* _Problem_
Pull every line with "Variables" from the data below and copy it.
*** Records ***
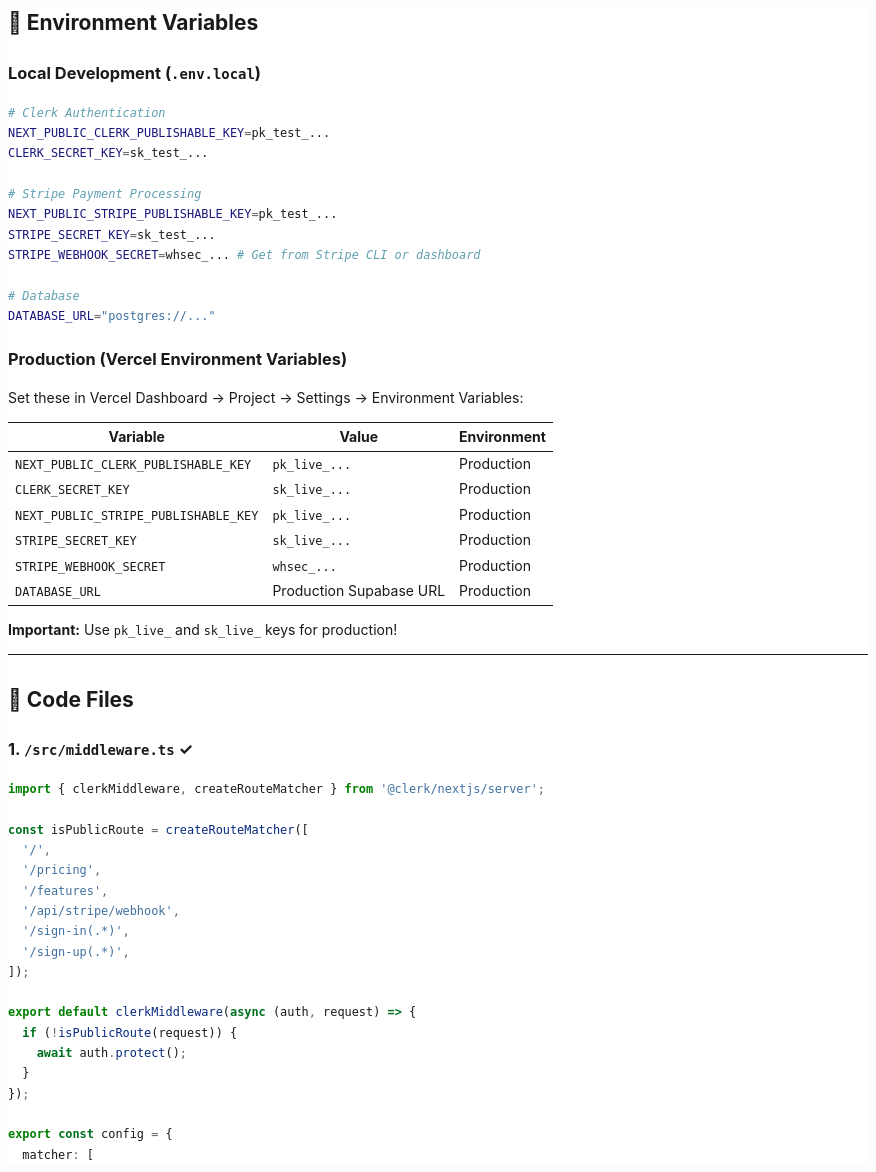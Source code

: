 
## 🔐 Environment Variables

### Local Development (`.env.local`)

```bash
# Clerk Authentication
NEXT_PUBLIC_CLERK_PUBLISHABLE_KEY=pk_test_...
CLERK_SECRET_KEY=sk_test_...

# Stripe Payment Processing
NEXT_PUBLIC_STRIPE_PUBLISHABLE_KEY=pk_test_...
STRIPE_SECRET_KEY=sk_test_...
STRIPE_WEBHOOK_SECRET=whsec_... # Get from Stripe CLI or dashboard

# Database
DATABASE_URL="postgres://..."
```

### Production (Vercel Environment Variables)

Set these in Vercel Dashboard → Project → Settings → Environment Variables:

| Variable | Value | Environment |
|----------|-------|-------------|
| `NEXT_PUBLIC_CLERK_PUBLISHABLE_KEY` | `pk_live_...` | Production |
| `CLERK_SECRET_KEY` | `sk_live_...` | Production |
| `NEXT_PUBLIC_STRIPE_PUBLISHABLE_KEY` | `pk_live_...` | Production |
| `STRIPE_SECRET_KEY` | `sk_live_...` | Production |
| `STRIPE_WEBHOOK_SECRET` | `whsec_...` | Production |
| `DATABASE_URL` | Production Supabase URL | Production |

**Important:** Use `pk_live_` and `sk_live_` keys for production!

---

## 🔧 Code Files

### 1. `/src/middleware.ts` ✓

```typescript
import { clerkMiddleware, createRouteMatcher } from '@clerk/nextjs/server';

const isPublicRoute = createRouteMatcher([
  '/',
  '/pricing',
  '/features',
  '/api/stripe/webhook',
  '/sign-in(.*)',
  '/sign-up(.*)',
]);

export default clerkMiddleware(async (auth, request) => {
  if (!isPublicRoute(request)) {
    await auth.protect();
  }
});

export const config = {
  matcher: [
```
*** End of Records ***
*** Records ***
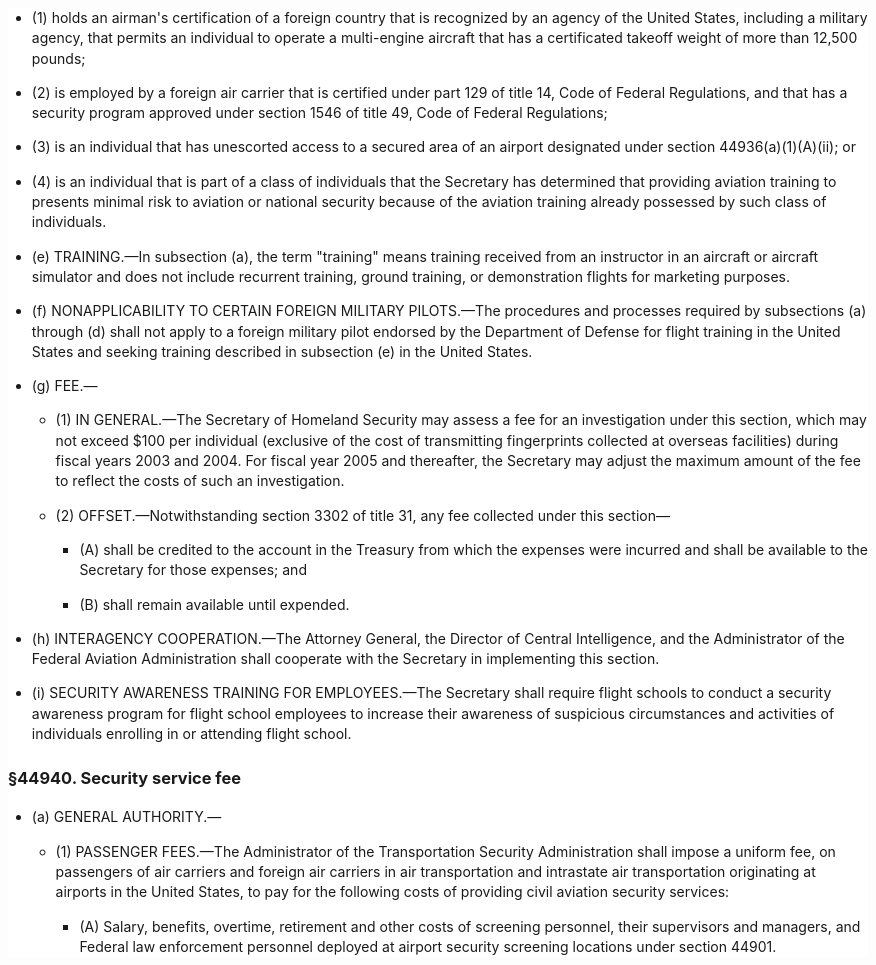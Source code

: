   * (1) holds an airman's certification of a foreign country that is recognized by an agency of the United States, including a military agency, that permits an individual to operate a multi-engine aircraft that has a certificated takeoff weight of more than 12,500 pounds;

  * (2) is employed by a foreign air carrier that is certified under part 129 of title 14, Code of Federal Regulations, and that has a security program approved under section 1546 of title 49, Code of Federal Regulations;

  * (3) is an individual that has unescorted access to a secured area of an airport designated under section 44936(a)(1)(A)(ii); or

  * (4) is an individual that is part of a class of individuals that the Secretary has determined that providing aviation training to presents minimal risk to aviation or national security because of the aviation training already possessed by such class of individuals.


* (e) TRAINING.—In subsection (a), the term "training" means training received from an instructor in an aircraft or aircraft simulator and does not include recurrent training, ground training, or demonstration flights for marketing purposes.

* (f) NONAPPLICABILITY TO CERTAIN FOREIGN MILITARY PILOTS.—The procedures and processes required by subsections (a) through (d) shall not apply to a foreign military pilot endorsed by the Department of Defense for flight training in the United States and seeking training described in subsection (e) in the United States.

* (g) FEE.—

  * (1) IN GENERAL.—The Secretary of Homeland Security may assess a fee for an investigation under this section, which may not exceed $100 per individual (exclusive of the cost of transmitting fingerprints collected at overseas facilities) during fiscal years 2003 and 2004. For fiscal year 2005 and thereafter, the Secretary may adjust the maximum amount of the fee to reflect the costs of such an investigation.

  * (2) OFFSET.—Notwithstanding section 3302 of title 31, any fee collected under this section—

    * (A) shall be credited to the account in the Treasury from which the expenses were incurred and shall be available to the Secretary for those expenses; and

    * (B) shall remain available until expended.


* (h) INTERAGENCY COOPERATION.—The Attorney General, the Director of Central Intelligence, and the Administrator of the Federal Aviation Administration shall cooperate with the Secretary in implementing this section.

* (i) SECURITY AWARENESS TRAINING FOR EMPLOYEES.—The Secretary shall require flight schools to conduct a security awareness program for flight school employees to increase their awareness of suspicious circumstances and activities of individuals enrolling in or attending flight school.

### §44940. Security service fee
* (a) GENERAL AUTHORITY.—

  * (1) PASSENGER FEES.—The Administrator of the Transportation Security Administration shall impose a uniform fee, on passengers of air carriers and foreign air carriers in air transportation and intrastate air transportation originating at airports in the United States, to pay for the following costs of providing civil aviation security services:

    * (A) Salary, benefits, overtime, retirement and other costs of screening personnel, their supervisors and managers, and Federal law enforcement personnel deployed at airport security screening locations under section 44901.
*** End of Records ***
* _Answer box_
## 🔐 Environment Variables
### Production (Vercel Environment Variables)
Set these in Vercel Dashboard → Project → Settings → Environment Variables:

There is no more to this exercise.